Former president Jacob Zuma will have to pay his own legal costs which were incurred in his personal capacity in criminal cases instituted against him.
"It is declared that the State is not liable for legal costs incurred by Zuma," Deputy Judge President Aubrey Ledwaba said when he handed down judgment in the North Gauteng High Court in Pretoria on Thursday.
Ledwaba said the decision the Presidency and the state attorney had taken, that the State would cover the legal costs Zuma incurred in his personal capacity, was invalid and he set it aside.
The state attorney was also directed to compile a full and complete account of all the legal costs that Zuma incurred in his personal capacity in the criminal prosecution instituted against him and all related or ancillary litigation. This includes all the applications referred to in his matter, which the State paid for. In addition, the state attorney was told to take all necessary steps, including the institution of civil proceedings, to recover the amounts paid.
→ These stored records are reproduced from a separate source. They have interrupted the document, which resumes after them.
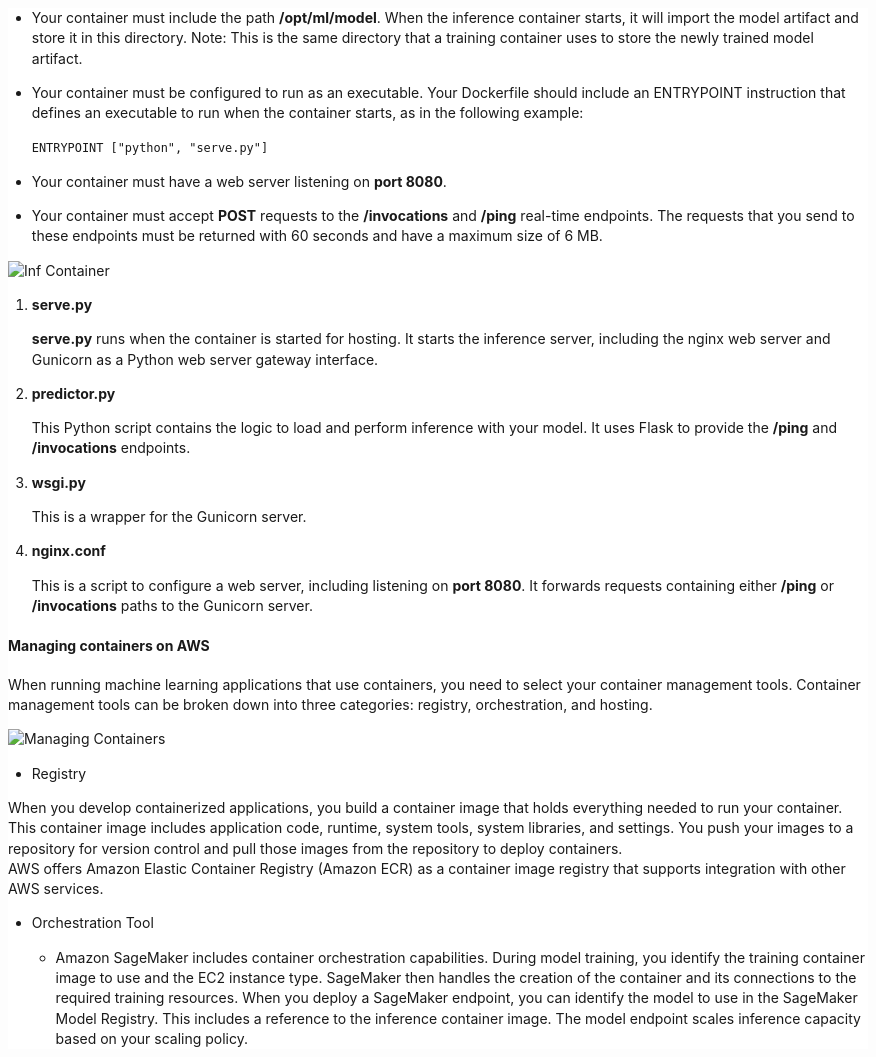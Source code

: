- Your container must include the path **/opt/ml/model**. When the inference container starts, it will import the model artifact and store it in this directory.
  Note: This is the same directory that a training container uses to store the newly trained model artifact.

- Your container must be configured to run as an executable. Your Dockerfile should include an ENTRYPOINT instruction that defines an executable to run when the container starts, as in the following example:
  ```docker
  ENTRYPOINT ["python", "serve.py"]
  ```
- Your container must have a web server listening on **port 8080**.

- Your container must accept **POST** requests to the **/invocations** and **/ping** real-time endpoints. The requests that you send to these endpoints must be returned with 60 seconds and have a maximum size of 6 MB.

![Inf Container](/img/container-inf.png)

1. **serve.py**

   **serve.py** runs when the container is started for hosting. It starts the inference server, including the nginx web server and Gunicorn as a Python web server gateway interface.

2. **predictor.py**

   This Python script contains the logic to load and perform inference with your model. It uses Flask to provide the **/ping** and **/invocations** endpoints.

3. **wsgi.py**

   This is a wrapper for the Gunicorn server.

4. **nginx.conf**

   This is a script to configure a web server, including listening on **port 8080**. It forwards requests containing either **/ping** or **/invocations** paths to the Gunicorn server.

#### Managing containers on AWS

When running machine learning applications that use containers, you need to select your container management tools. Container management tools can be broken down into three categories: registry, orchestration, and hosting.

![Managing Containers](/img/managing-containers.png)

- Registry

When you develop containerized applications, you build a container image that holds everything needed to run your container. This container image includes application code, runtime, system tools, system libraries, and settings. You push your images to a repository for version control and pull those images from the repository to deploy containers.  
AWS offers Amazon Elastic Container Registry (Amazon ECR) as a container image registry that supports integration with other AWS services.

- Orchestration Tool

  - Amazon SageMaker includes container orchestration capabilities. During model training, you identify the training container image to use and the EC2 instance type. SageMaker then handles the creation of the container and its connections to the required training resources. When you deploy a SageMaker endpoint, you can identify the model to use in the SageMaker Model Registry. This includes a reference to the inference container image. The model endpoint scales inference capacity based on your scaling policy.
The state attorney was ordered to file a report within three months, detailing the steps taken, and those that will be taken, to recover the amounts the State had paid.
The DA filed papers late in March, asking the court to set aside a 2006 agreement relating to legal costs Zuma incurred for his criminal prosecution, which the Presidency signed.
This was after President Cyril Ramaphosa revealed that the agreement, signed by Zuma under former president Thabo Mbeki, formed the basis of the decision to continue paying Zuma's legal fees in the so-called spy tapes case.
Both the DA and EFF lodged applications in the High Court, asking it to set aside the decisions the state attorney made in Zuma's bid to have his legal costs funded by the state.
During the hearing in November, advocate Thabani Masuku, who represented Zuma, said: "There is no evidence of corruption involved between the state attorney, Mr [Michael] Hulley, and Mr Zuma," regarding the former president's fees.
Masuku argued that the applicants had failed to address why it took more than 10 years to review the decision, adding that the DA knew about the funding as far back as September 2008 during a parliamentary question session.
The EFF also argued that it sought an order directing the former president and Hulley to pay the money back to the State attorney in Zuma's legal battle.
It was the EFF's argument that the State attorney paid more than R25m of taxpayers' money to a private attorney firm, Hulley and Associates, for legal costs Zuma incurred.